As to the character of the action, we think there can be no question. In paragraph 2 of the complaint it is alleged that the plaintiff received no consideration for the note, and it is alleged that he signed the same as an accommodation for the said C. F. Tritthart, at his request and upon his promise to pay the note at maturity. The rule of law under such facts is generally recognized to be, that a surety who pays a note may sue the maker at law upon an implied promise to indemnify him, or in equity upon the note, as being subrogated to the rights of the payee. The allegations of the complaint above quoted are not denied in the answer, and the allegations show that the plaintiff's obligation upon the note was that of suretyship. The right of action, therefore, was the right of action of a surety to recover reimbursement from his principal, which accrues when the surety pays the debt, and the obligation of the principal to repay the surety is not founded upon a written instrument within the meaning of the statute of limitations. (25 Cyc. 1113; Miller v. Zeigler, 3 Utah 17, 5 P. 518; Chipman v. Morrill, 20 Cal. 130; Guild v. McDaniels, 43 Kan. 548, 23 P. 607; Richter v. Henningsan, 110 Cal. 530, 42 P. 1077; Faires v. Cockrill, 88 Tex. 428, 31 S.W. 190, 639, 28 L. R. A. 528; Sparks v. Childers, 2 Indian Terr. 187, 47 S.W. 316.)

We think, therefore, that there can be no question in this case but that the action is upon an implied promise, and not upon a written instrument. The note may be received in evidence for what it shows, but the right of recovery is not upon the note.

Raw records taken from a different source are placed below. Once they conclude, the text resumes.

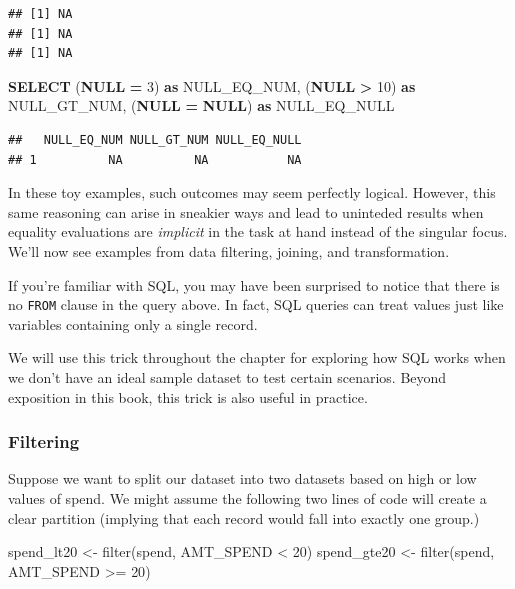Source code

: \documentclass[
]{krantz}
\makeatletter
\newenvironment{Shaded}{\begin{snugshade}}{\end{snugshade}}
\newcommand{\DecValTok}[1]{\textcolor[rgb]{0.06,0.06,0.06}{#1}}
\newcommand{\FunctionTok}[1]{\textcolor[rgb]{0,0,0}{#1}}
\newcommand{\KeywordTok}[1]{\textcolor[rgb]{0.27,0.27,0.27}{\textbf{#1}}}
\newcommand{\NormalTok}[1]{#1}
\newcommand{\OperatorTok}[1]{\textcolor[rgb]{0.43,0.43,0.43}{\textbf{#1}}}
\newcommand{\OtherTok}[1]{\textcolor[rgb]{0.37,0.37,0.37}{#1}}
\newcommand{\SpecialCharTok}[1]{\textcolor[rgb]{0,0,0}{#1}}
\newenvironment{kframe}{%
\medskip{}
\setlength{\fboxsep}{.8em}
 \def\at@end@of@kframe{}%
 \ifinner\ifhmode%
  \def\at@end@of@kframe{\end{minipage}}%
  \begin{minipage}{\columnwidth}%
 \fi\fi%
 \def\FrameCommand##1{\hskip\@totalleftmargin \hskip-\fboxsep
 \colorbox{shadecolor}{##1}\hskip-\fboxsep
     \hskip-\linewidth \hskip-\@totalleftmargin \hskip\columnwidth}%
 \MakeFramed {\advance\hsize-\width
   \@totalleftmargin\z@ \linewidth\hsize
   \@setminipage}}%
 {\par\unskip\endMakeFramed%
 \at@end@of@kframe}
\renewenvironment{Shaded}{\begin{kframe}}{\end{kframe}}
\makeatother
\begin{document}
\begin{verbatim}
## [1] NA
## [1] NA
## [1] NA
\end{verbatim}

\begin{Shaded}
\begin{Highlighting}[]
\KeywordTok{SELECT}
\NormalTok{  (}\KeywordTok{NULL} \OperatorTok{=} \DecValTok{3}\NormalTok{) }\KeywordTok{as}\NormalTok{ NULL\_EQ\_NUM,}
\NormalTok{  (}\KeywordTok{NULL} \OperatorTok{\textgreater{}} \DecValTok{10}\NormalTok{) }\KeywordTok{as}\NormalTok{ NULL\_GT\_NUM,}
\NormalTok{  (}\KeywordTok{NULL} \OperatorTok{=} \KeywordTok{NULL}\NormalTok{) }\KeywordTok{as}\NormalTok{ NULL\_EQ\_NULL}
\end{Highlighting}
\end{Shaded}

\begin{verbatim}
##   NULL_EQ_NUM NULL_GT_NUM NULL_EQ_NULL
## 1          NA          NA           NA
\end{verbatim}

In these toy examples, such outcomes may seem perfectly logical.
However, this same reasoning can arise in sneakier ways and lead to uninteded results when equality evaluations are \emph{implicit} in the task at hand instead of the singular focus.
We'll now see examples from data filtering, joining, and transformation.

If you're familiar with SQL, you may have been surprised to notice that there is no \texttt{FROM} clause in the query above. In fact, SQL queries can treat values just like variables containing only a single record.

We will use this trick throughout the chapter for exploring how SQL works when we don't have an ideal sample dataset to test certain scenarios. Beyond exposition in this book, this trick is also useful in practice.

\hypertarget{filtering}{%
\subsubsection{Filtering}\label{filtering}}

Suppose we want to split our dataset into two datasets based on high or low values of spend.
We might assume the following two lines of code will create a clear partition (implying that each record would fall into exactly one group.)

\begin{Shaded}
\begin{Highlighting}[]
\NormalTok{spend\_lt20 }\OtherTok{\textless{}{-}} \FunctionTok{filter}\NormalTok{(spend, AMT\_SPEND }\SpecialCharTok{\textless{}} \DecValTok{20}\NormalTok{)}
\NormalTok{spend\_gte20 }\OtherTok{\textless{}{-}} \FunctionTok{filter}\NormalTok{(spend, AMT\_SPEND }\SpecialCharTok{\textgreater{}=} \DecValTok{20}\NormalTok{)}
\end{Highlighting}
\end{Shaded}
\end{document}
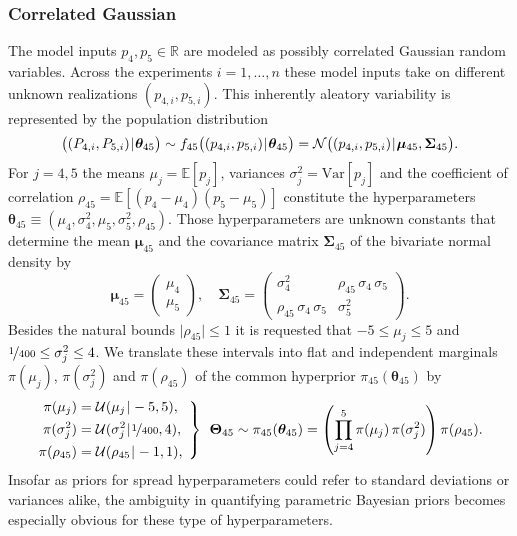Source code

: \subsubsection{Correlated Gaussian}
The model inputs \(p_4,p_5 \in \mathds{R}\) are modeled as possibly correlated Gaussian random variables.
Across the experiments \(i=1,\ldots,n\) these model inputs take on different unknown realizations \((p_{4,i},p_{5,i})\).
This inherently aleatory variability is represented by the population distribution
\begin{equation} \label{eq:JAIS:Distr:p45}
  \big( (P_{4,i},P_{5,i}) {\:\!}|{\:\!} \bm{\theta}_{45} \big) \sim f_{45} \big( (p_{4,i},p_{5,i}) {\:\!}|{\:\!} \bm{\theta}_{45} \big) = \mathcal{N} \big( (p_{4,i},p_{5,i}) {\:\!}|{\:\!} \bm{\mu}_{45},\bm{\Sigma}_{45} \big).
\end{equation}
For \(j=4,5\) the means \(\mu_j = \mathds{E}[p_j]\), variances \(\sigma_j^2 = \mathrm{Var}[p_j]\) and the coefficient of correlation
\(\rho_{45} = \mathds{E}[(p_4-\mu_4)(p_5-\mu_5)]\) constitute the hyperparameters \(\bm{\theta}_{45} \equiv (\mu_4,\sigma^2_4,\mu_5,\sigma^2_5,\rho_{45})\).
Those hyperparameters are unknown constants that determine the mean \(\bm{\mu}_{45}\) and the covariance matrix \(\bm{\Sigma}_{45}\) of the bivariate normal density by
\begin{equation}
  \bm{\mu}_{45} = \begin{pmatrix}
                    \mu_4 \\
                    \mu_5
                  \end{pmatrix},
  \quad
  \bm{\Sigma}_{45} = \begin{pmatrix}
                       \sigma_4^2 & \rho_{45} \, \sigma_4 \, \sigma_5 \\
                       \rho_{45} \, \sigma_4 \, \sigma_5 & \sigma_5^2
                     \end{pmatrix}.
\end{equation}
Besides the natural bounds \(\lvert \rho_{45} \rvert \leq 1\) it is requested that \(-5 \leq \mu_j \leq 5\) and \(\nicefrac{1}{400} \leq \sigma_j^2 \leq 4\).
We translate these intervals into flat and independent marginals \(\pi(\mu_j)\), \(\pi(\sigma^2_j)\) and \(\pi(\rho_{45})\) of the common hyperprior \(\pi_{45}(\bm{\theta}_{45})\) by
\begin{equation} \label{eq:JAIS:Prior:Hyper:p45}
  \left.
  \begin{aligned}
    \pi(\mu_j)      &= \mathcal{U}(\mu_j {\:\!}|{\:\!} -5,5), \\
    \pi(\sigma^2_j) &= \mathcal{U}(\sigma^2_j {\:\!}|{\:\!} \nicefrac{1}{400},4), \\
    \pi(\rho_{45})  &= \mathcal{U}(\rho_{45} {\:\!}|{\:\!} -1,1),
  \end{aligned}
  \;\, \right\} \;\, \bm{\Theta}_{45} \sim \pi_{45}(\bm{\theta}_{45}) = \left( \prod\limits_{j=4}^5 \pi(\mu_j) \, \pi(\sigma^2_j) \right) \pi(\rho_{45}).
\end{equation}
Insofar as priors for spread hyperparameters could refer to standard deviations or variances alike,
the ambiguity in quantifying parametric Bayesian priors becomes especially obvious for these type of hyperparameters.

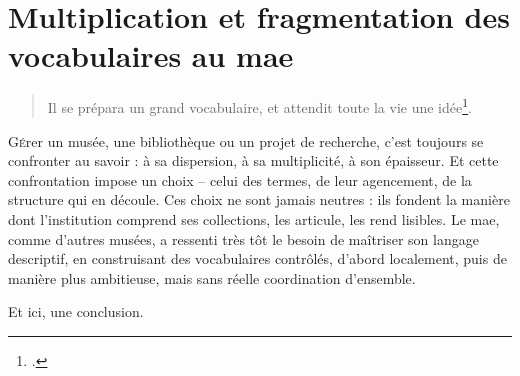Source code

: \chapter[Les vocabulaires contrôlés au \ac{mae}]{\label{II-A} Multiplication et fragmentation des vocabulaires au \ac{mae}}

\begin{quote}
	\og Il se prépara un grand vocabulaire, et attendit toute la vie une idée\footcite{barneyPenseesDuneAmazone1920}.\fg
\end{quote}

\lettrine{G}érer un musée, une bibliothèque ou un projet de recherche, c’est toujours se confronter au savoir : à sa dispersion, à sa multiplicité, à son épaisseur. Et cette confrontation impose un choix – celui des termes, de leur agencement, de la structure qui en découle. Ces choix ne sont jamais neutres : ils fondent la manière dont l’institution comprend ses collections, les articule, les rend lisibles. Le \ac{mae}, comme d’autres musées, a ressenti très tôt le besoin de maîtriser son langage descriptif, en construisant des vocabulaires contrôlés, d’abord localement, puis de manière plus ambitieuse, mais sans réelle coordination d’ensemble.






\bigskip
\bigskip
\bigskip

Et ici, une conclusion.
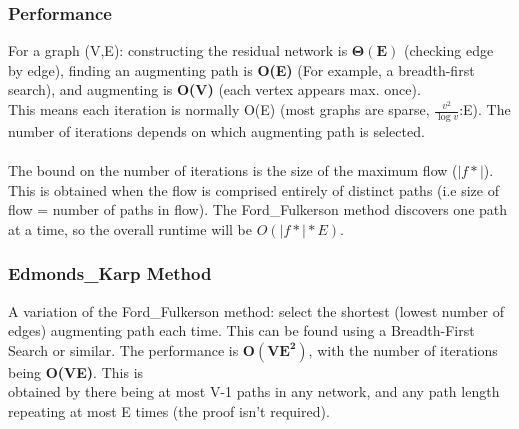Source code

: \subsubsection{Performance}
For a graph (V,E): constructing the residual network is $\boldsymbol{\Theta(E)}$ (checking edge by edge), finding an augmenting path is \textbf{O(E)} (For example, a breadth-first search), and augmenting is \textbf{O(V)} (each vertex appears max. once). \\
This means each iteration is normally O(E) (most graphs are sparse, $\frac{v^2}{\log v}$:E). The number of iterations depends on which augmenting path is selected.\\ \\
The bound on the number of iterations is the size of the maximum flow ($|f*|$). This is obtained when the flow is comprised entirely of distinct paths (i.e size of flow = number of paths in flow). The Ford\_Fulkerson method discovers one path at a time, so the overall runtime will be $O(|f*|*E)$.

\subsubsection{Edmonds\_Karp Method}
A variation of the Ford\_Fulkerson method: select the shortest (lowest number of edges) augmenting path each time. This can be found using a Breadth-First Search or similar. The performance is $\boldsymbol{O(VE^2)}$, with the number of iterations being \textbf{O(VE)}. This is \\obtained by there being at most V-1 paths in any network, and any path length repeating at most E times (the proof isn't required).

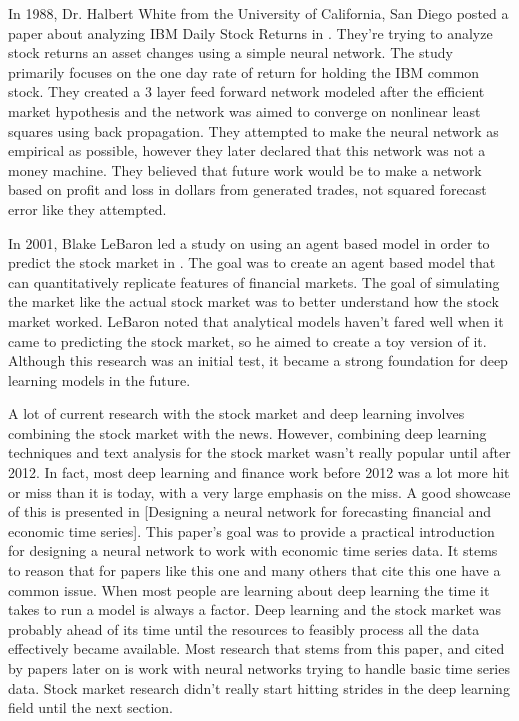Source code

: \documentclass{article}
\theoremstyle{plain}
\theoremstyle{definition}
\numberwithin{equation}{section}
\numberwithin{theorem}{section}
\numberwithin{lemma}{section}
\numberwithin{definition}{section}
\numberwithin{proposition}{section}
\numberwithin{corollary}{section}
\begin{document}
	
	In 1988, Dr. Halbert White from the University of California, San Diego posted a paper about analyzing IBM Daily Stock Returns in \cite{White1988}. They're trying to analyze stock returns an asset changes using a simple neural network. The study primarily focuses on the one day rate of return for holding the IBM common stock. They created a 3 layer feed forward network modeled after the efficient market hypothesis and the network was aimed to converge on nonlinear least squares using back propagation. They attempted to make the neural network as empirical as possible, however they later declared that this network was not a money machine. They believed that future work would be to make a network based on profit and loss in dollars from generated trades, not squared forecast error like they attempted.
	
	
	In 2001, Blake LeBaron led a study on using an agent based model in order to predict the stock market in \cite{LeBaron2001}. The goal was to create an agent based model that can quantitatively replicate features of financial markets. The goal of simulating the market like the actual stock market was to better understand how the stock market worked. LeBaron noted that analytical models haven't fared well when it came to predicting the stock market, so he aimed to create a toy version of it. Although this research was an initial test, it became a strong foundation for deep learning models in the future.
	
	
	A lot of current research with the stock market and deep learning involves combining the stock market with the news. However, combining deep learning techniques and text analysis for the stock market wasn't really popular until after 2012. In fact, most deep learning and finance work before 2012 was a lot more hit or miss than it is today, with a very large emphasis on the miss. A good showcase of this is presented in [Designing a neural network for forecasting financial and economic time series]. This paper's goal was to provide a practical introduction for designing a neural network to work with economic time series data. It stems to reason that for papers like this one and many others that cite this one have a common issue. When most people are learning about deep learning the time it takes to run a model is always a factor. Deep learning and the stock market was probably ahead of its time until the resources to feasibly process all the data effectively became available. Most research that stems from this paper, and cited by papers later on is work with neural networks trying to handle basic time series data. Stock market research didn't really start hitting strides in the deep learning field until the next section.
	
\end{document}
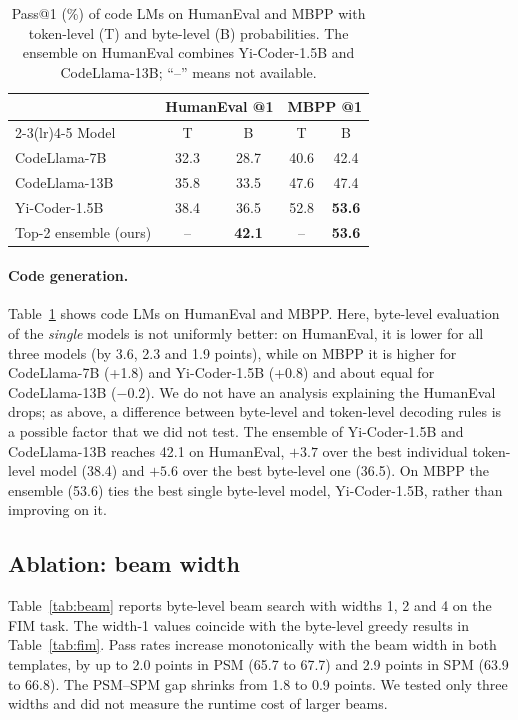 \documentclass{article} %
\begin{document}
\begin{table}[t]
\caption{Pass@1 (\%) of code LMs on HumanEval and MBPP with token-level (T) and byte-level (B) probabilities. The ensemble on HumanEval combines Yi-Coder-1.5B and CodeLlama-13B; ``--'' means not available.}
\label{tab:code}
\begin{center}
\begin{tabular}{lcccc}
\toprule
& \multicolumn{2}{c}{HumanEval @1} & \multicolumn{2}{c}{MBPP @1} \\
\cmidrule(lr){2-3}\cmidrule(lr){4-5}
Model & T & B & T & B \\
\midrule
CodeLlama-7B & 32.3 & 28.7 & 40.6 & 42.4 \\
CodeLlama-13B & 35.8 & 33.5 & 47.6 & 47.4 \\
Yi-Coder-1.5B & 38.4 & 36.5 & 52.8 & \textbf{53.6} \\
\midrule
Top-2 ensemble (ours) & -- & \textbf{42.1} & -- & \textbf{53.6} \\
\bottomrule
\end{tabular}
\end{center}
\end{table}

\paragraph{Code generation.}
Table~\ref{tab:code} shows code LMs on HumanEval and MBPP. Here, byte-level evaluation of the \emph{single} models is not uniformly better: on HumanEval, it is lower for all three models (by 3.6, 2.3 and 1.9 points), while on MBPP it is higher for CodeLlama-7B (+1.8) and Yi-Coder-1.5B (+0.8) and about equal for CodeLlama-13B ($-0.2$). We do not have an analysis explaining the HumanEval drops; as above, a difference between byte-level and token-level decoding rules is a possible factor that we did not test. The ensemble of Yi-Coder-1.5B and CodeLlama-13B reaches 42.1 on HumanEval, $+3.7$ over the best individual token-level model (38.4) and $+5.6$ over the best byte-level one (36.5). On MBPP the ensemble (53.6) ties the best single byte-level model, Yi-Coder-1.5B, rather than improving on it.

\subsection{Ablation: beam width}
Table~\ref{tab:beam} reports byte-level beam search with widths 1, 2 and 4 on the FIM task. The width-1 values coincide with the byte-level greedy results in Table~\ref{tab:fim}. Pass rates increase monotonically with the beam width in both templates, by up to 2.0 points in PSM (65.7 to 67.7) and 2.9 points in SPM (63.9 to 66.8). The PSM--SPM gap shrinks from 1.8 to 0.9 points. We tested only three widths and did not measure the runtime cost of larger beams.
\end{document}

The evidence consists entirely of the introduction of the promissory note and parts of a deposition. The note reads as follows:

"$ 788.45. Centralia, Ind. Ter., Aug. 26, 1906.

"6 months after date we promise to pay to the order of First National Bank of Centralia, I. T.

Seven Hundred Eighty eight 45/100 . . . . Dollars for value received, payable at the office of BANK OF CENTRALIA, Ind. Ter., with interest thereon at the rate of 8 per cent. per annum from maty. until paid, payable annually, and if the interest be not paid when due, the same shall become a part of the principal and bear the same rate of interest. We, the makers, sureties, guarantors and endorsers, severally waive presentment for payment, protest and notice of protest, and non-payment of this note, and consent that time of payment may be extended without notice thereof.

"P. O. Coadys Bluff, I. T.

"Due 2--26--1907.

"No. 1256.

(Signed) C. F. TRITTHART.

G. W. TRITTHART"

The indorsements upon the note are as follows:

"June 13, 1907

Int. to date

10.50

Prin.

788.45

"Paid by G. W. Tritthart.

798.95

"By cash, 150.00, January 9, 1909. By cash 150.00, Feb. 10, 1910."

It is admitted that the note was in the possession of the plaintiff when this action was commenced, and that he presented the same in evidence. The evidence shows, and the trial...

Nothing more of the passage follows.